Tapi sekarang beda sekali. Sekarang ini, tatkala aku memberikan swara untuk keduwa kalinja dalam hidupku, aku sadar sekali siapa pilihanku. Jang djelas aku tak mau mengchianati Fitri Nganthi Wani dan Mugiyanto Sipin jang Kamis 3 Djuli kutemui di Amsterdam. Tentu djuga Fajar Merah jang belum pernah kutemui dan ibu mereka Sipon.
Medjeng bareng Fitri Nganthi
                Wani di Nationaal Monument, Dam, Amsterdam
Medjeng bareng Fitri Nganthi Wani di Nationaal Monument, Dam, Amsterdam

Begitu pula diriku tak ingin mengchianati Nezar Patria, Raharja Waluya Jati, Faizol Riza, dan Aan Rusdianto jang pada hari itu djuga, di tanah air, mengumumkan surat terbuka kepada Jokowi dan Jusuf Kalla. Kepada keduwanja mereka menghimbau supaja membereskan masalah orang hilang kalau terpilih sebagai presiden dan wakil presiden.
Mendengar penuturan Wani tentang nasib keluwarganja ketika ajah tak ketahuan lagi rimbanja, betapa diriku merasa sangat tidak berdaja.
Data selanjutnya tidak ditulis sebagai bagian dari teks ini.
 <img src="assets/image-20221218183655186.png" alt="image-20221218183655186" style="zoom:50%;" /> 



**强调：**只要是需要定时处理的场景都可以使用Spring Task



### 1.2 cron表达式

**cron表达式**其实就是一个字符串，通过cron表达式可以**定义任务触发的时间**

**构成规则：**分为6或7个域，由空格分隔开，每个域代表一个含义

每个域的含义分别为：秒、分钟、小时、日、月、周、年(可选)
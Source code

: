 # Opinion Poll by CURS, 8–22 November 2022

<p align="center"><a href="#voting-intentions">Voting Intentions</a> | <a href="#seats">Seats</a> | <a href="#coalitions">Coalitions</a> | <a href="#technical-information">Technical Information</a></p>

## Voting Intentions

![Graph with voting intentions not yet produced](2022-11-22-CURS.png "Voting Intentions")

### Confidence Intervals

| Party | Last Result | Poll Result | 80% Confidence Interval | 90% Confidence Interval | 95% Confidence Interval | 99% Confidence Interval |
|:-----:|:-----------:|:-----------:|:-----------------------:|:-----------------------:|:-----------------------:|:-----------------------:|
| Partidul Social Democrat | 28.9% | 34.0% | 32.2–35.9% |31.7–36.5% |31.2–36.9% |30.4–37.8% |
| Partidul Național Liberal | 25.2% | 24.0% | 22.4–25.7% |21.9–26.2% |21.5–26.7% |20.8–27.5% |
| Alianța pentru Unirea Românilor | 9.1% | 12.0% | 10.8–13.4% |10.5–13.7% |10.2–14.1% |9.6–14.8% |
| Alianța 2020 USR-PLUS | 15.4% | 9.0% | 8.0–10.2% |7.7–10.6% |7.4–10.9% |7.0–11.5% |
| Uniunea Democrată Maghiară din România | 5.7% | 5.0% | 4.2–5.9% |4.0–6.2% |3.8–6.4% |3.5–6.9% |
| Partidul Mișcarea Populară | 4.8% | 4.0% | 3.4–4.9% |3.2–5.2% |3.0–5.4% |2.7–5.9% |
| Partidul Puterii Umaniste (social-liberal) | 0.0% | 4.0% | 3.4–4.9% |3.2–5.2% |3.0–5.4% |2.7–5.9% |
Kubajangkan zaman di Salatiga, ketika sering gujonan dengan Wiji Thukul, bahkan dia ku-budjuk2 supaja ikut kuliah dosenku, sebagai pendengar. Sekarang ternjata ada orang jang menjatakan bahwa penjair Wiji Thukul sebenarnja masih hidup tjuma dia telah menggunakan djati diri lain. Apa jang bisa kuperbuwat menghadapi orang jang tidak punja hati ini? Belum lagi memikirkan 12 orang lain jang sampai sekarang belum djuga kembali, seperti Wiji Thukul, ajah Wani dan Fajar, suami Sipon.

Betapa diri ini lunglai tak berdaja, tak bisa berbuwat apa2.
Tiba2 ketidakberdajaan itu hilang ketika tanganku menggenggam surat swara. Inilah saatnja kutentukan pilihanku. Dan djelaslah siapa jang kupilih. Aku memilih Ir H Joko Widodo dan Jusuf Kalla: bukan hanja karena aku tak mau mengchianati teman2 jang pernah ditjulik dan keluarga mereka. Aku memilih tjapres nomer duwa ini djuga karena aku berharap masalah teman2 ini akan dibereskan. Lebih dari itu, aku memilih mereka untuk membuktikan keperkasaanku terhadap tjapres pertama.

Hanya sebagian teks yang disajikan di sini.